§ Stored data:
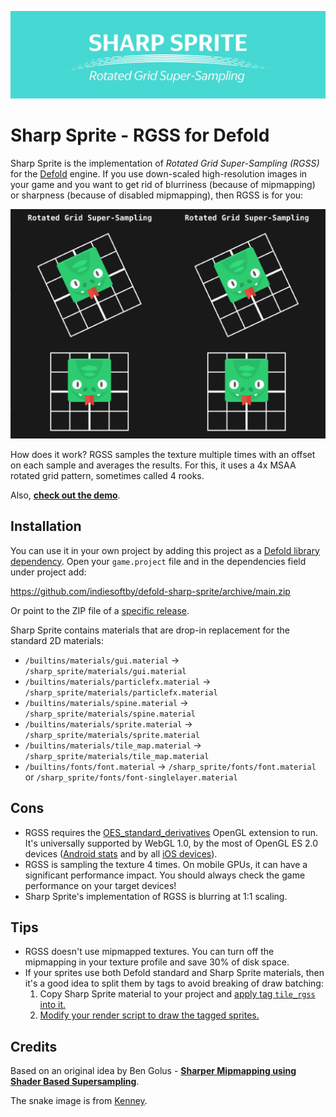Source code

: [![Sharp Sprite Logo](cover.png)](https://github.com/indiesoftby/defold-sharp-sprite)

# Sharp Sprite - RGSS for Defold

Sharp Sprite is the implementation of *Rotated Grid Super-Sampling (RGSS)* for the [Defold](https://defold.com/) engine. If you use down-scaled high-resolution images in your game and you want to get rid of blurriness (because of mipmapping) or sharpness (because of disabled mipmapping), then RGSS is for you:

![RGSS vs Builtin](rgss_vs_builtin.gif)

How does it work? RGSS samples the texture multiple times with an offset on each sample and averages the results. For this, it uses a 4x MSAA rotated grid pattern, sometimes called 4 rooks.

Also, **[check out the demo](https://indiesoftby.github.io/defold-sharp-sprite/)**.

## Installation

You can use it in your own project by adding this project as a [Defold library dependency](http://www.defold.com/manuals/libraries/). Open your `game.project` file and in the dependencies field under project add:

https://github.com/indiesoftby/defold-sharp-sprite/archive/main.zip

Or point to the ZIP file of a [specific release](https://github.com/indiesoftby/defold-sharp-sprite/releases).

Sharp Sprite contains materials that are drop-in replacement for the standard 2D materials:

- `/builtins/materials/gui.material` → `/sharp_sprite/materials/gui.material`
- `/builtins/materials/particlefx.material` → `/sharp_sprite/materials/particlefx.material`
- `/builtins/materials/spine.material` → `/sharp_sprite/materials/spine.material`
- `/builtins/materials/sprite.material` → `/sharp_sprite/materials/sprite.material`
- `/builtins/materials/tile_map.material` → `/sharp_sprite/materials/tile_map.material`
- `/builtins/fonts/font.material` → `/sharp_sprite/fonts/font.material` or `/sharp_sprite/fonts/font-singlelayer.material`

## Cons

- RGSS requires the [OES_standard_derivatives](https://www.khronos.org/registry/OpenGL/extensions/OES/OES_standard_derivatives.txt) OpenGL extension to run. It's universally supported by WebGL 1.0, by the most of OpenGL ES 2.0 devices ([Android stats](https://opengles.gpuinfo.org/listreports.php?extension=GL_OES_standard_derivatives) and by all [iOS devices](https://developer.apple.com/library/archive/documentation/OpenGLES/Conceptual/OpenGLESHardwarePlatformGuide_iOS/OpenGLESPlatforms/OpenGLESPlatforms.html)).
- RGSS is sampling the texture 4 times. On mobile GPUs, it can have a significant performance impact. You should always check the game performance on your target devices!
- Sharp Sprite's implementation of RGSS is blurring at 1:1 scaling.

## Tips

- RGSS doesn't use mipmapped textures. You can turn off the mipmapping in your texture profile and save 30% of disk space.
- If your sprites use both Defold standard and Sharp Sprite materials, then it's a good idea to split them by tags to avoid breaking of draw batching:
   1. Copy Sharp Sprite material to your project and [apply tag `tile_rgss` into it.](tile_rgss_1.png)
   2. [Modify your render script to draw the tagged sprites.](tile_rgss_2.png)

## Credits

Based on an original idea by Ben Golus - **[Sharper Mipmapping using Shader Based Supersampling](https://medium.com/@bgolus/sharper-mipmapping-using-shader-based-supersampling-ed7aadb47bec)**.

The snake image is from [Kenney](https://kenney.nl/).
==
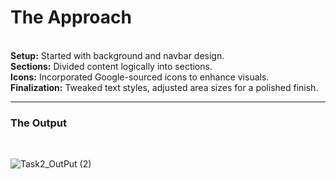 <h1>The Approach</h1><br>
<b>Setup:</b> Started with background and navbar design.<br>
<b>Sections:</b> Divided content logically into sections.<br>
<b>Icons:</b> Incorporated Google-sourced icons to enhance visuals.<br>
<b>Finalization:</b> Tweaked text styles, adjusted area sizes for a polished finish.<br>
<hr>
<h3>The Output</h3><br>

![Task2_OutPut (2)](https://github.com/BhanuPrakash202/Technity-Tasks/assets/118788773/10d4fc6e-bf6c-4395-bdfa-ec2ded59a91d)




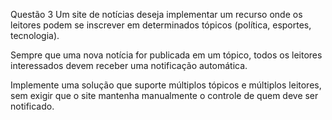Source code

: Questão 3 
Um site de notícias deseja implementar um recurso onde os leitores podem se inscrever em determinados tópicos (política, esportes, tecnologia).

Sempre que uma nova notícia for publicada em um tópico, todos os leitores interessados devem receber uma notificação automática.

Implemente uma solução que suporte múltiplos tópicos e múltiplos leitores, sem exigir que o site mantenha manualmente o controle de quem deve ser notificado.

§ Work instruction: The answer must be every line of the records that holds the string "this".

§ Answer below:
How does it work? RGSS samples the texture multiple times with an offset on each sample and averages the results. For this, it uses a 4x MSAA rotated grid pattern, sometimes called 4 rooks.
You can use it in your own project by adding this project as a [Defold library dependency](http://www.defold.com/manuals/libraries/). Open your `game.project` file and in the dependencies field under project add:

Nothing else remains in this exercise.